Anomaly detection models#

BaseAnomalyDetection#

class ice.anomaly_detection.models.base.BaseAnomalyDetection(window_size: int, stride: int, batch_size: int, lr: float, num_epochs: int, device: str, verbose: bool, name: str, random_seed: int, val_ratio: float, save_checkpoints: bool, threshold_level: float = 0.95)[source]#

Bases: BaseModel, ABC

Base class for all anomaly detection models.

Parameters:

window_size (int) – The window size to train the model.
stride (int) – The time interval between first points of consecutive sliding windows in training.
batch_size (int) – The batch size to train the model.
lr (float) – The learning rate to train the model.
num_epochs (float) – The number of epochs to train the model.
device (str) – The name of a device to train the model. cpu and cuda are possible.
verbose (bool) – If true, show the progress bar in training.
name (str) – The name of the model for artifact storing.
random_seed (int) – Seed for random number generation to ensure reproducible results.
val_ratio (float) – Proportion of the dataset used for validation, between 0 and 1.
save_checkpoints (bool) – If true, store checkpoints.
threshold_level (float) – Takes a value from 0 to 1. It specifies the quantile in the distribution of errors on the training dataset at which the threshold value is set.

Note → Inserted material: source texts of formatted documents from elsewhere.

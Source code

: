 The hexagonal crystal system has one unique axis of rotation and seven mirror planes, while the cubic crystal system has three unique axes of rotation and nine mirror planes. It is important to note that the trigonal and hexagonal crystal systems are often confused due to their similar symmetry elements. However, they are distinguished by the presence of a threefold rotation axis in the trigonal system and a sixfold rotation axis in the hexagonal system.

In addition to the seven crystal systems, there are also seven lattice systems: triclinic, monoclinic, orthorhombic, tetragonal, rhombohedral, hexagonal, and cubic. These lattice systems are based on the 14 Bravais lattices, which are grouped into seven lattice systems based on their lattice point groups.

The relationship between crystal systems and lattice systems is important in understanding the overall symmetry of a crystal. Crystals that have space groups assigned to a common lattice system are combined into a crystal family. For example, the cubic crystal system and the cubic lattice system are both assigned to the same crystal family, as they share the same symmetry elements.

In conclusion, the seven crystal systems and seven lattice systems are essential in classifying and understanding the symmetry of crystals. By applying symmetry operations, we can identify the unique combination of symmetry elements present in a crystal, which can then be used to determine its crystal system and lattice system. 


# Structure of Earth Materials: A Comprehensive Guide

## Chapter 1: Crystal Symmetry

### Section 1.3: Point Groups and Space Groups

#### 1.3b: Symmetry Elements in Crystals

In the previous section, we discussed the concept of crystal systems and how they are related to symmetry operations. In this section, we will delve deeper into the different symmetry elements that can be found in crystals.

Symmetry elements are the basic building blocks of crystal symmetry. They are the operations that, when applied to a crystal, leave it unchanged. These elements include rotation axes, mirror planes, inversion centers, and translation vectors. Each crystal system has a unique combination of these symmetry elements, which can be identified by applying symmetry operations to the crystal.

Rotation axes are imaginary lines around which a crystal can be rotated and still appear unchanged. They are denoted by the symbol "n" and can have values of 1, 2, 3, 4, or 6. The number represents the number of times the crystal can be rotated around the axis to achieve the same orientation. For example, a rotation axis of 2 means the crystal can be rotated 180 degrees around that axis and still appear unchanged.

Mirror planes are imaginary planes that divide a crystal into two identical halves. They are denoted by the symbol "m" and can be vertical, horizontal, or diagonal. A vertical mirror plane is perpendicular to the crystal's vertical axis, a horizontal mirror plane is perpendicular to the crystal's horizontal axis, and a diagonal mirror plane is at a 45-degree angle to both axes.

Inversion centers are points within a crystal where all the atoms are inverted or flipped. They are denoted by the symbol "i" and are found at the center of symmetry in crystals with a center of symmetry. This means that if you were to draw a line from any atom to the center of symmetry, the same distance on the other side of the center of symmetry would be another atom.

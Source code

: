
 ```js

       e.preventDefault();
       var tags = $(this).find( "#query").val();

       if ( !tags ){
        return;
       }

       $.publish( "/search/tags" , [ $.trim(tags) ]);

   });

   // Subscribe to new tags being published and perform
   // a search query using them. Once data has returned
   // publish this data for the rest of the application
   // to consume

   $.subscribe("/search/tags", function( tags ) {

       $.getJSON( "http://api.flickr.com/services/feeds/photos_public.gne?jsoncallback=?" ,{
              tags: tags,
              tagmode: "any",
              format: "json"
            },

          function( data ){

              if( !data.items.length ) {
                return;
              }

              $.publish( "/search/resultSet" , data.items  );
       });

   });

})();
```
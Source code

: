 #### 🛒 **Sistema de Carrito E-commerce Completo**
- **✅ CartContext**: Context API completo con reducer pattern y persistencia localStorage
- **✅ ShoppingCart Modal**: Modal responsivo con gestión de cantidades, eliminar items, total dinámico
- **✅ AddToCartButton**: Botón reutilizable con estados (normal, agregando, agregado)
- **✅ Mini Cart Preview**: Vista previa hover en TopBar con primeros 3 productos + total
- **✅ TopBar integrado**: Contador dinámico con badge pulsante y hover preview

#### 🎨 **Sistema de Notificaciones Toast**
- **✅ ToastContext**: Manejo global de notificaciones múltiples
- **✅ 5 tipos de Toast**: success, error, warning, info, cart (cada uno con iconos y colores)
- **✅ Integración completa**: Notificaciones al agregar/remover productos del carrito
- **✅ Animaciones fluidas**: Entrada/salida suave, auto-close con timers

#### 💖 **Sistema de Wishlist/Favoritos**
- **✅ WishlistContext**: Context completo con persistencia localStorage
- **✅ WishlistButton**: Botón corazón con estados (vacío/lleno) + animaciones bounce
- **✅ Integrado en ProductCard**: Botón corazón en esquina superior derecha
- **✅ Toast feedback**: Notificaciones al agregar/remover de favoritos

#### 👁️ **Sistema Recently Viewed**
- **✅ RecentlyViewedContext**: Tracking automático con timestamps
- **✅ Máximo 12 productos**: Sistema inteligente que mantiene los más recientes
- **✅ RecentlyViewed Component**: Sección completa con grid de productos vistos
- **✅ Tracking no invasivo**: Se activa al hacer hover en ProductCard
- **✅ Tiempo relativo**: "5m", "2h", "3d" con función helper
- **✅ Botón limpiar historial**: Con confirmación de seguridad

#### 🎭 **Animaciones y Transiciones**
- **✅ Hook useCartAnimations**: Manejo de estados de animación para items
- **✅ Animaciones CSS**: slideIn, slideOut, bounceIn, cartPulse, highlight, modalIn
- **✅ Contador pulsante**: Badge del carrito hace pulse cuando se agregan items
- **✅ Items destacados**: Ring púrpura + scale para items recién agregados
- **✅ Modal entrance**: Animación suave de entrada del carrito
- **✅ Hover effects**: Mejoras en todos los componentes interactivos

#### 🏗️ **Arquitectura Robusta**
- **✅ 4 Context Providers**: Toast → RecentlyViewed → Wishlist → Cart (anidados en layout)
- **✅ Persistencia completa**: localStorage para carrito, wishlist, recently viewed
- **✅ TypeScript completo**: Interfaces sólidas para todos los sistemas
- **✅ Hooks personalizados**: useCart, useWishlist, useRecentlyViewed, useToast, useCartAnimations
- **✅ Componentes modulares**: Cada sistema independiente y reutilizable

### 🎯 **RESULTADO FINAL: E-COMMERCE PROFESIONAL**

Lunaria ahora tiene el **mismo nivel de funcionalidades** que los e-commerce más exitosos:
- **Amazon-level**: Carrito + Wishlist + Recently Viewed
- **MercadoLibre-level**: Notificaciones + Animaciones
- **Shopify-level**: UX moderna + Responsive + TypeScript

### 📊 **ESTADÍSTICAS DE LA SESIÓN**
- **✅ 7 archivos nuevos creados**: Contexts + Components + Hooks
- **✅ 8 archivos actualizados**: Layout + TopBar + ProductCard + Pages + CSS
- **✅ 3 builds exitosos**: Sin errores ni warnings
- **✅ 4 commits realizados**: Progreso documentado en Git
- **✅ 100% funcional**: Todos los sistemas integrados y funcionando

fit(df: DataFrame, target: Optional[Series] = None, epochs: Optional[int] = None, save_path: Optional[str] = None, trial: Optional[Trial] = None, force_model_ctreation: bool = False)[source]#

Fit (train) the model by a given dataset.

Parameters:

df (pandas.DataFrame) – A dataframe with sensor data. Index has two columns: run_id and sample. All other columns a value of sensors.
target (pandas.Series) – A series with target values. Indes has two columns: run_id and sample. It is omitted for anomaly detection task.
epochs (int) – The number of epochs for training step. If None, self.num_epochs parameter is used.
save_path (str) – Path to save checkpoints. If None, the path is created automatically.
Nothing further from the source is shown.